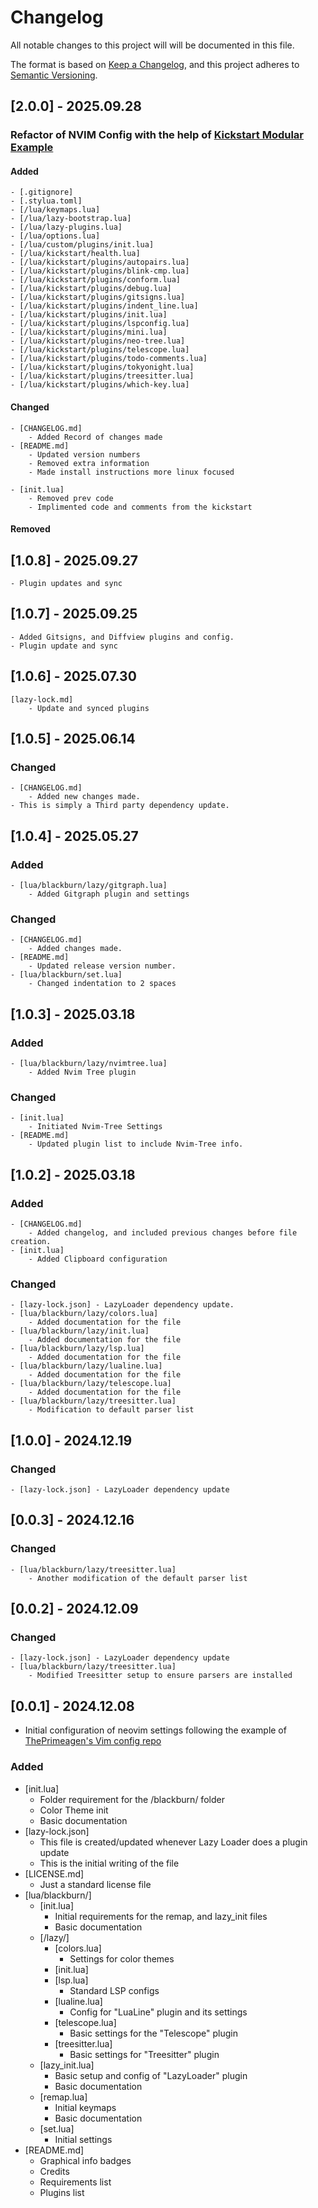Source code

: # Changelog

All notable changes to this project will will be documented in this file.

The format is based on [Keep a Changelog](https://keepachangelog.com/en/1.1.0), and this project adheres to [Semantic Versioning](https://semver.org/spec/v2.0.0.html).

## [2.0.0] - 2025.09.28

### Refactor of NVIM Config with the help of [Kickstart Modular Example](https://github.com/dam9000/kickstart-modular.nvim)

#### Added
    - [.gitignore]
    - [.stylua.toml]
    - [/lua/keymaps.lua]
    - [/lua/lazy-bootstrap.lua]
    - [/lua/lazy-plugins.lua]
    - [/lua/options.lua]
    - [/lua/custom/plugins/init.lua]
    - [/lua/kickstart/health.lua]
    - [/lua/kickstart/plugins/autopairs.lua]
    - [/lua/kickstart/plugins/blink-cmp.lua]
    - [/lua/kickstart/plugins/conform.lua]
    - [/lua/kickstart/plugins/debug.lua]
    - [/lua/kickstart/plugins/gitsigns.lua]
    - [/lua/kickstart/plugins/indent_line.lua]
    - [/lua/kickstart/plugins/init.lua]
    - [/lua/kickstart/plugins/lspconfig.lua]
    - [/lua/kickstart/plugins/mini.lua]
    - [/lua/kickstart/plugins/neo-tree.lua]
    - [/lua/kickstart/plugins/telescope.lua]
    - [/lua/kickstart/plugins/todo-comments.lua]
    - [/lua/kickstart/plugins/tokyonight.lua]
    - [/lua/kickstart/plugins/treesitter.lua]
    - [/lua/kickstart/plugins/which-key.lua]
#### Changed
    - [CHANGELOG.md]
        - Added Record of changes made
    - [README.md]
        - Updated version numbers
        - Removed extra information
        - Made install instructions more linux focused

    - [init.lua]
        - Removed prev code
        - Implimented code and comments from the kickstart

#### Removed

## [1.0.8] - 2025.09.27
    - Plugin updates and sync

## [1.0.7] - 2025.09.25
    - Added Gitsigns, and Diffview plugins and config.
    - Plugin update and sync

## [1.0.6] - 2025.07.30
    [lazy-lock.md]
        - Update and synced plugins

## [1.0.5] - 2025.06.14

### Changed
    - [CHANGELOG.md]
        - Added new changes made.
    - This is simply a Third party dependency update.

## [1.0.4] - 2025.05.27

### Added
    - [lua/blackburn/lazy/gitgraph.lua]
        - Added Gitgraph plugin and settings

### Changed
    - [CHANGELOG.md]
        - Added changes made.
    - [README.md]
        - Updated release version number.
    - [lua/blackburn/set.lua]
        - Changed indentation to 2 spaces

## [1.0.3] - 2025.03.18

### Added
    - [lua/blackburn/lazy/nvimtree.lua]
        - Added Nvim Tree plugin

### Changed
    - [init.lua]
        - Initiated Nvim-Tree Settings
    - [README.md]
        - Updated plugin list to include Nvim-Tree info.

## [1.0.2] - 2025.03.18

### Added
    - [CHANGELOG.md]
        - Added changelog, and included previous changes before file creation.
    - [init.lua]
        - Added Clipboard configuration

### Changed
    - [lazy-lock.json] - LazyLoader dependency update.
    - [lua/blackburn/lazy/colors.lua]
        - Added documentation for the file
    - [lua/blackburn/lazy/init.lua]
        - Added documentation for the file
    - [lua/blackburn/lazy/lsp.lua]
        - Added documentation for the file
    - [lua/blackburn/lazy/lualine.lua]
        - Added documentation for the file
    - [lua/blackburn/lazy/telescope.lua]
        - Added documentation for the file
    - [lua/blackburn/lazy/treesitter.lua]
        - Modification to default parser list

## [1.0.0] - 2024.12.19

### Changed
    - [lazy-lock.json] - LazyLoader dependency update

## [0.0.3] - 2024.12.16

### Changed
    - [lua/blackburn/lazy/treesitter.lua]
        - Another modification of the default parser list

## [0.0.2] - 2024.12.09 

### Changed
    - [lazy-lock.json] - LazyLoader dependency update
    - [lua/blackburn/lazy/treesitter.lua]
        - Modified Treesitter setup to ensure parsers are installed

## [0.0.1] - 2024.12.08
- Initial configuration of neovim settings following the example of [ThePrimeagen's Vim config repo](https://github.com/ThePrimeagen/init.lua)

### Added

- [init.lua]
    - Folder requirement for the /blackburn/ folder
    - Color Theme init
    - Basic documentation
- [lazy-lock.json]
    - This file is created/updated whenever Lazy Loader does a plugin update
    - This is the initial writing of the file
- [LICENSE.md]
    - Just a standard license file
- [lua/blackburn/]
    - [init.lua]
        - Initial requirements for the remap, and lazy_init files
        - Basic documentation
    - [/lazy/]
        - [colors.lua]
            - Settings for color themes
        - [init.lua]
        - [lsp.lua]
            - Standard LSP configs
        - [lualine.lua]
            - Config for "LuaLine" plugin and its settings
        - [telescope.lua]
            - Basic settings for the "Telescope" plugin
        - [treesitter.lua]
            - Basic settings for "Treesitter" plugin
    - [lazy_init.lua]
        - Basic setup and config of "LazyLoader" plugin
        - Basic documentation
    - [remap.lua]
        - Initial keymaps
        - Basic documentation
    - [set.lua]
        - Initial settings
- [README.md]
    - Graphical info badges
    - Credits
    - Requirements list
    - Plugins list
------------
→ **EXERCISE DETAILS**
In the listing above, find the line with "- Plugin updates and sync" and the line with "- Added Gitgraph plugin and settings", then print exactly those two lines and every line between them, and nothing more.

→ **ANSWER SECTION**
    - Plugin updates and sync

## [1.0.7] - 2025.09.25
    - Added Gitsigns, and Diffview plugins and config.
    - Plugin update and sync

## [1.0.6] - 2025.07.30
    [lazy-lock.md]
        - Update and synced plugins

## [1.0.5] - 2025.06.14

### Changed
    - [CHANGELOG.md]
        - Added new changes made.
    - This is simply a Third party dependency update.

## [1.0.4] - 2025.05.27

### Added
    - [lua/blackburn/lazy/gitgraph.lua]
        - Added Gitgraph plugin and settings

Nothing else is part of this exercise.